I think I’m still in a bit of shock about my living here. See, I have it in my head that when most people move a distance of nearly 3,000 miles there’s time to let it register, toss it around on one’s tongue for a bit, see how it sounds spoken.
We didn’t have that time. I am only now realizing that we found out we were moving and had three weeks from that day to get everything taken care of. Looking back, that’s insane.
Lately, I have really been missing my east coast home. I think I was running so fast trying to get settled that I forgot where it was I was settling and who with. And I may have avoided thinking about who and where I was leaving behind—a sort of unintentional mindshock in order to make things easier.
The other day, Toby and I headed over the Cathy and Mike’s place for a Memorial Day cookout. We cooked sausages, veggie burgers, not dogs, corn on the cob, veggies of all shapes and sizes, homemade and amazing guacamole (thanks, Mike). We had a feast. The eats were incredible. The conversation was even better. We talked about computers and wine. We discussed babies and having them. We talked about doctors and yoga classes, books, the places we come from and how we all met. Both of these people are wonderful, new additions to my life. And both of them moved here from DC not one year ago. But we didn’t know them when we were there.
After Mike opened a bottle of wine and I had had a few glasses, I started with my questions. I asked them both what they missed the most about DC and what the liked best about living out here.
“Fireflies.” Cathy answered.
When I was a kid, I spent many evenings collecting lightning bugs in the back yard. There were hundreds of them, at least in my memory. They were so thick, I didn’t even crave a night-light. They were everywhere. You could cup your hands, wave them before your head, and come back around with a plethora. It was nights like those, blinky hot summer nights spent collecting bug lights in Pennsyltuckey, where one contemplates God. After all, why would science create a bug who blinks?
Two years ago Toby and I were in a rental car headed west from New York City. We were headed to Pennsylvania to visit the folks for the 4th of July. You see Bob, he likes his 4th of July tailgating extravaganza. He plans on it days in advance. He gets geared up, probably sharpens his grill paraphernalia, maybe polishes them as well. It’s a big deal. And I love it. So, Toby and I were driving there to join them. It was a humid, July evening. It was dark. We were on route 322.

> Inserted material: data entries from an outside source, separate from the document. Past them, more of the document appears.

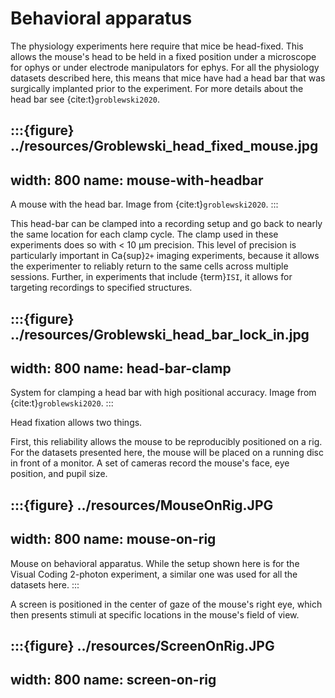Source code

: # Behavioral apparatus

The physiology experiments here require that mice be head-fixed. This allows the
mouse's head to be held in a fixed position under a microscope for ophys or under
electrode manipulators for ephys. For all the physiology datasets described here,
this means that mice have had a head bar that was surgically implanted prior to the experiment. For more details about the head bar see {cite:t}`groblewski2020`.

:::{figure} ../resources/Groblewski_head_fixed_mouse.jpg
---
width: 800
name: mouse-with-headbar
---
A mouse with the head bar. Image from {cite:t}`groblewski2020`.
:::

This head-bar can be clamped into a recording setup and go back to nearly the same
location for each clamp cycle. The clamp used in these experiments does so with
< 10 µm precision. This level of precision is particularly important in
Ca{sup}`2+` imaging experiments, because it allows the experimenter to reliably
return to the same cells across multiple sessions. Further, in experiments that
include {term}`ISI`, it allows for targeting recordings to specified structures.

:::{figure} ../resources/Groblewski_head_bar_lock_in.jpg
---
width: 800
name: head-bar-clamp
---
System for clamping a head bar with high positional accuracy. Image from
{cite:t}`groblewski2020`.
:::

Head fixation allows two things.

First, this reliability allows the mouse to be reproducibly positioned on a rig.
For the datasets presented here, the mouse will be placed on a running disc in
front of a monitor. A set of cameras record the mouse's face, eye position, and
pupil size. 

:::{figure} ../resources/MouseOnRig.JPG
---
width: 800
name: mouse-on-rig
---
Mouse on behavioral apparatus. While the setup shown here is for the Visual
Coding 2-photon experiment, a similar one was used for all the datasets here.
:::

A screen is positioned in the center of gaze of the mouse's right eye, which
then presents stimuli at specific locations in the mouse's field of view.

:::{figure} ../resources/ScreenOnRig.JPG
---
width: 800
name: screen-on-rig
---
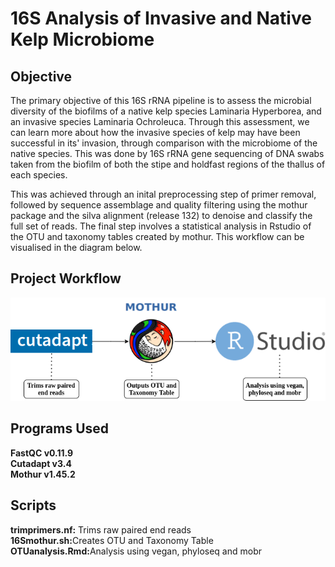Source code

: <!DOCTYPE html>
<html>
<head>
<meta charset="utf-8"/>
</head>
<body>
<h1 id="Title">16S Analysis of Invasive and Native Kelp Microbiome</h1>

<h2 id="Objective">Objective</h2>

<p> The primary objective of this 16S rRNA pipeline is to assess the microbial diversity 
of the biofilms of a native kelp species Laminaria Hyperborea, and an invasive species 
Laminaria Ochroleuca. Through this assessment, we can learn more about how the invasive 
species of kelp may have been successful in its' invasion, through comparison with the 
microbiome of the native species. This was done by 16S rRNA gene sequencing of DNA swabs 
taken from the biofilm of both the stipe and holdfast regions of the thallus of each 
species. 

This was achieved through an inital preprocessing step of primer removal, followed by 
sequence assemblage and quality filtering using the mothur package and the silva 
alignment (release 132) to denoise and classify the full set of reads. The final step 
involves a statistical analysis in Rstudio of the OTU and taxonomy tables created by 
mothur. This workflow can be visualised in the diagram below. </p>

<h2 id="Project Workflow">Project Workflow</h2>

![](16Sworkflow.png)


<h2 id="Programs Used">Programs Used</h2>

<b> **FastQC v0.11.9**
<br>**Cutadapt v3.4**
<br>**Mothur v1.45.2** </b>

<h2 id="Scripts">Scripts</h2>

<b> trimprimers.nf:</b> Trims raw paired end reads
<br><b>16Smothur.sh:</b>Creates OTU and Taxonomy Table
<br><b>OTUanalysis.Rmd:</b>Analysis using vegan, phyloseq and mobr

On 322 that night there were so many lightning bugs, I started to wonder if they were bringing us an early dawn. It was an amazing site to see. Up until that point, I started to believe that I had enhanced my memories of fireflies. (I am prone to do that when it comes to a history. Elaborate).
As we drove along this twisty-turny, Pennsylvania road, weaving in and out of 18-wheelers in search of more darkness to see more of this little world, I was introduced to one of life’s smiles. There’s something sad and wonderful about growing older, remembering your youth, and driving back to visit the people who gave you the opportunity to see a firefly.
(She’d be perfectly dressed if she had some fireflies).